5. Set up BusinessObjects measures (aggregates) by clicking on data items
and the calculation you want to perform. These aggregates (predefined values)
can be counts, sums, minima, or maxima. I set up aggregates with counts of
employees, customers, and orders on a given date, and a sum on invoice totals.
Once you've set up your aggregates, BusinessObjects reports how many classes,
objects (fields from the tables), and joins now populate your universe.
6. Examine your universe in Designer, as you see in Screen 3. As you can
see from the icon bar, BusinessObjects provides several tools--for everything
from adding tables, columns, aliases, classes, and subclasses, to manipulating
joins and adding conditions to your classes. You can add user-created objects
and update universes to reflect changes in their structure on the server. After
you add the final touches to your universe, save it.
7. Run the BusinessObjects Supervisor, as you see in Screen 4. Sign in with
the username General and password Supervisor the first time you log on. This
combination of username and password starts the five-step Administration Setup
Wizard, where you define the general supervisor, create the repository (with its
user, document, and security domains), and make the repository accessible to
users. I chose to create a default monolithic repository (you can view and save
the script that creates the repository) as an Access database using the same
ODBC connection, but you can store the repository in any relational database to
which you have write privileges. The final step is to have BusinessObjects
create the important BOmain.key file and specify how BusinessObjects will
distribute it to users. When you use the Administration Setup Wizard, you can
select one of three radio buttons to specify the physical destination of the
BOmain.key file: on the installation kit (you provide a diskette), in a default
shared folder, or locally so the supervisor can distribute the file manually
from the LocData folder of the Supervisor folder.

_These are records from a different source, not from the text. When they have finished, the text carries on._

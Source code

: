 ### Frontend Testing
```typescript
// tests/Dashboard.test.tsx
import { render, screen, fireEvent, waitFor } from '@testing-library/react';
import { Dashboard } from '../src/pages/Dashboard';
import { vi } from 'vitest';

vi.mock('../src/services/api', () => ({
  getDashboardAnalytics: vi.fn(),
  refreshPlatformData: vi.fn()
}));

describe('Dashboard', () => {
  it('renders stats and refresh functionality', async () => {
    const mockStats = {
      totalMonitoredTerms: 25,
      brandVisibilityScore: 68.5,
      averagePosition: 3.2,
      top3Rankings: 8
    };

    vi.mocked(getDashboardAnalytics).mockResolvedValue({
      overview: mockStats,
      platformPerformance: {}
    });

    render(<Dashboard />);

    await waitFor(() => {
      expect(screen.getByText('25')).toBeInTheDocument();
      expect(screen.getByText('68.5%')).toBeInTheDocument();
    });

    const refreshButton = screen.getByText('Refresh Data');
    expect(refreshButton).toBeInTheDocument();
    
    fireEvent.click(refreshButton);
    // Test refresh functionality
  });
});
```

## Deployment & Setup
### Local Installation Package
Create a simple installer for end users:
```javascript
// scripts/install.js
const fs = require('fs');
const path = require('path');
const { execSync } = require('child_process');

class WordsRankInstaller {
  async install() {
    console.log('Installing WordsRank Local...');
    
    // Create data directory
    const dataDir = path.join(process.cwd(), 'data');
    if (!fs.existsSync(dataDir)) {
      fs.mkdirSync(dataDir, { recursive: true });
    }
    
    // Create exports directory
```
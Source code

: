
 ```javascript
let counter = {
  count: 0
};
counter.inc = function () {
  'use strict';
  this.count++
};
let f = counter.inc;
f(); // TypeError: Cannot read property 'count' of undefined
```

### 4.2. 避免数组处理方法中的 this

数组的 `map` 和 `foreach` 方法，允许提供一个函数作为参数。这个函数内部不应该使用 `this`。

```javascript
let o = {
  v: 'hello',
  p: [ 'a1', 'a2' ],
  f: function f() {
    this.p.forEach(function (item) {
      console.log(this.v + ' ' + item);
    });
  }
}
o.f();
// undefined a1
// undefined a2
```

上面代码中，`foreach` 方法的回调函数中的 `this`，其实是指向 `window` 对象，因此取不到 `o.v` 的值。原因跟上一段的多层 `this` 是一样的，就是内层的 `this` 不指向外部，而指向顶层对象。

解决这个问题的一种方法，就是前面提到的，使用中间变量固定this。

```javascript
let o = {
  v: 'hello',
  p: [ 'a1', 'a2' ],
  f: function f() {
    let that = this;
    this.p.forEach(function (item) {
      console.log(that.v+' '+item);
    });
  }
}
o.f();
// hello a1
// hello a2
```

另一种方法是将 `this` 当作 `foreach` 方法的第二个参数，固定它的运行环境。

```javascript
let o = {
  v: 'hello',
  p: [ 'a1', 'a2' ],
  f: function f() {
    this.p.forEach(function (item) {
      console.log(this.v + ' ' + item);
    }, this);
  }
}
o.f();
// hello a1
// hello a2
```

8. Use the BusinessObjects Supervisor to define users, groups, and
permissions.
9. Distribute the universe to users by giving them access to the BOmain.key
file. You can share personal (local) universes and repository-based universes.

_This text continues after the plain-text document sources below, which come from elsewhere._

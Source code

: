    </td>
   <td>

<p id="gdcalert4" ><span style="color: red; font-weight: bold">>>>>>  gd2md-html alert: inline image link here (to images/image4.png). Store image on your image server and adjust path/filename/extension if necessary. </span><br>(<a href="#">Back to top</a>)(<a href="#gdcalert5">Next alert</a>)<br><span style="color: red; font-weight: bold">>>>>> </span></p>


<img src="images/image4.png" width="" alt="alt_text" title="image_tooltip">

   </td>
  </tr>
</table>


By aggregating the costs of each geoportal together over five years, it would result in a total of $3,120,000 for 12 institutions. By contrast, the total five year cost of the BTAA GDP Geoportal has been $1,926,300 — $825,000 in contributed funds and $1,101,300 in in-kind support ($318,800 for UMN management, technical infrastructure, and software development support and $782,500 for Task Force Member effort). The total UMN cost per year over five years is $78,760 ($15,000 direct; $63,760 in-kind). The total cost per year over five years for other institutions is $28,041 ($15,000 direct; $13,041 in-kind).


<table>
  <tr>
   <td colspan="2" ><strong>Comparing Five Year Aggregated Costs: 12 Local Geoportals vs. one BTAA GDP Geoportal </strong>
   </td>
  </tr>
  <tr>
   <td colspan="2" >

10. Run BusinessObjects Reporter to create reports. Add them to the
repository by selecting File, SendTo Repository.
These steps give you a general idea about the process of setting up
BusinessObjects universes. Beyond this simple example, you can use all kinds of
options including the Document Agent and BusinessMiner (as you see in Screen 5)
modules. Make no bones about it, BusinessObjects is a sophisticated, powerful
decision-support tool from a firm with vision.